EXERCISE DESCRIPTION>
What is needed is an exact transcription of every record.
++++ EXTRACTED ENTRIES
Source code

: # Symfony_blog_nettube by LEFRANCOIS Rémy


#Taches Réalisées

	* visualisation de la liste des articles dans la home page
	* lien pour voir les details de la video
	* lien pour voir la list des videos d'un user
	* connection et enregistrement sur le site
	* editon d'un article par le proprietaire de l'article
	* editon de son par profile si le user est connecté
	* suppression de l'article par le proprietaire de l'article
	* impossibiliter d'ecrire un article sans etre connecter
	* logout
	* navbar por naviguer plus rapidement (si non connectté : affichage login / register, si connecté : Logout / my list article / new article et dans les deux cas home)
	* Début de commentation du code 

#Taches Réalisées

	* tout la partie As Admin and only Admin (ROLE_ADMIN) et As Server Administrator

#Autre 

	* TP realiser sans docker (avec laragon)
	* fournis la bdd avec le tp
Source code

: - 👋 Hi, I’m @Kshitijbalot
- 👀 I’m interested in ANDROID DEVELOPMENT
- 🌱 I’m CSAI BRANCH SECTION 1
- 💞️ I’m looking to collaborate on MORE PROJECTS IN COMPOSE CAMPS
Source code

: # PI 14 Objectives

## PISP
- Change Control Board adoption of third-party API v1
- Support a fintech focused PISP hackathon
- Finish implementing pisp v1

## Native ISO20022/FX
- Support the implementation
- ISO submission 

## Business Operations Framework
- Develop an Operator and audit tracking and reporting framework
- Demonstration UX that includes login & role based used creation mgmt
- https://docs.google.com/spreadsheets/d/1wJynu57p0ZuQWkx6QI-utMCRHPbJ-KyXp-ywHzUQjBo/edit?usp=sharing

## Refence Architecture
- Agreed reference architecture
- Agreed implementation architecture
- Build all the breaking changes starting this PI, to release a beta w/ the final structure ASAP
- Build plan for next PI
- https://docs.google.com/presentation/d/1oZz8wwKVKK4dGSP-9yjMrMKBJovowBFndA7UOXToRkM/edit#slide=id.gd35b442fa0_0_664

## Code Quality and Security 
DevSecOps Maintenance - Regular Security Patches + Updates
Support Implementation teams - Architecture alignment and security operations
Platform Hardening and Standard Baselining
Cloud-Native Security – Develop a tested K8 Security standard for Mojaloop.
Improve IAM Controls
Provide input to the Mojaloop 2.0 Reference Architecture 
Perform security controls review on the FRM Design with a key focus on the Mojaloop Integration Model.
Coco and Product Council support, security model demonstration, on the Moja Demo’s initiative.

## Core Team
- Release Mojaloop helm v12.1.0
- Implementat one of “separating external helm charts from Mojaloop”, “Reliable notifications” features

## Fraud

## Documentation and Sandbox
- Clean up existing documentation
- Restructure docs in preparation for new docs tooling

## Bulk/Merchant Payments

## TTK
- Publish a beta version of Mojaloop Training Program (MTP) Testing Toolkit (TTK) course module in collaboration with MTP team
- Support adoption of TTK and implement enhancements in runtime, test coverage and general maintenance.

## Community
++++++++
RESULT>
Source code

: # Symfony_blog_nettube by LEFRANCOIS Rémy


#Taches Réalisées

	* visualisation de la liste des articles dans la home page
	* lien pour voir les details de la video
	* lien pour voir la list des videos d'un user
	* connection et enregistrement sur le site
	* editon d'un article par le proprietaire de l'article
	* editon de son par profile si le user est connecté
	* suppression de l'article par le proprietaire de l'article
	* impossibiliter d'ecrire un article sans etre connecter
	* logout
	* navbar por naviguer plus rapidement (si non connectté : affichage login / register, si connecté : Logout / my list article / new article et dans les deux cas home)
	* Début de commentation du code 

#Taches Réalisées

	* tout la partie As Admin and only Admin (ROLE_ADMIN) et As Server Administrator

#Autre 

	* TP realiser sans docker (avec laragon)
	* fournis la bdd avec le tp
Source code

: - 👋 Hi, I’m @Kshitijbalot
- 👀 I’m interested in ANDROID DEVELOPMENT
- 🌱 I’m CSAI BRANCH SECTION 1
- 💞️ I’m looking to collaborate on MORE PROJECTS IN COMPOSE CAMPS
Source code

: # PI 14 Objectives

## PISP
- Change Control Board adoption of third-party API v1
- Support a fintech focused PISP hackathon
- Finish implementing pisp v1

## Native ISO20022/FX
- Support the implementation
- ISO submission 

## Business Operations Framework
- Develop an Operator and audit tracking and reporting framework
- Demonstration UX that includes login & role based used creation mgmt
- https://docs.google.com/spreadsheets/d/1wJynu57p0ZuQWkx6QI-utMCRHPbJ-KyXp-ywHzUQjBo/edit?usp=sharing

## Refence Architecture
- Agreed reference architecture
- Agreed implementation architecture
- Build all the breaking changes starting this PI, to release a beta w/ the final structure ASAP
- Build plan for next PI
- https://docs.google.com/presentation/d/1oZz8wwKVKK4dGSP-9yjMrMKBJovowBFndA7UOXToRkM/edit#slide=id.gd35b442fa0_0_664

## Code Quality and Security 
DevSecOps Maintenance - Regular Security Patches + Updates
Support Implementation teams - Architecture alignment and security operations
Platform Hardening and Standard Baselining
Cloud-Native Security – Develop a tested K8 Security standard for Mojaloop.
Improve IAM Controls
Provide input to the Mojaloop 2.0 Reference Architecture 
Perform security controls review on the FRM Design with a key focus on the Mojaloop Integration Model.
Coco and Product Council support, security model demonstration, on the Moja Demo’s initiative.

## Core Team
- Release Mojaloop helm v12.1.0
- Implementat one of “separating external helm charts from Mojaloop”, “Reliable notifications” features

## Fraud

## Documentation and Sandbox
- Clean up existing documentation
- Restructure docs in preparation for new docs tooling

## Bulk/Merchant Payments

## TTK
- Publish a beta version of Mojaloop Training Program (MTP) Testing Toolkit (TTK) course module in collaboration with MTP team
- Support adoption of TTK and implement enhancements in runtime, test coverage and general maintenance.

## Community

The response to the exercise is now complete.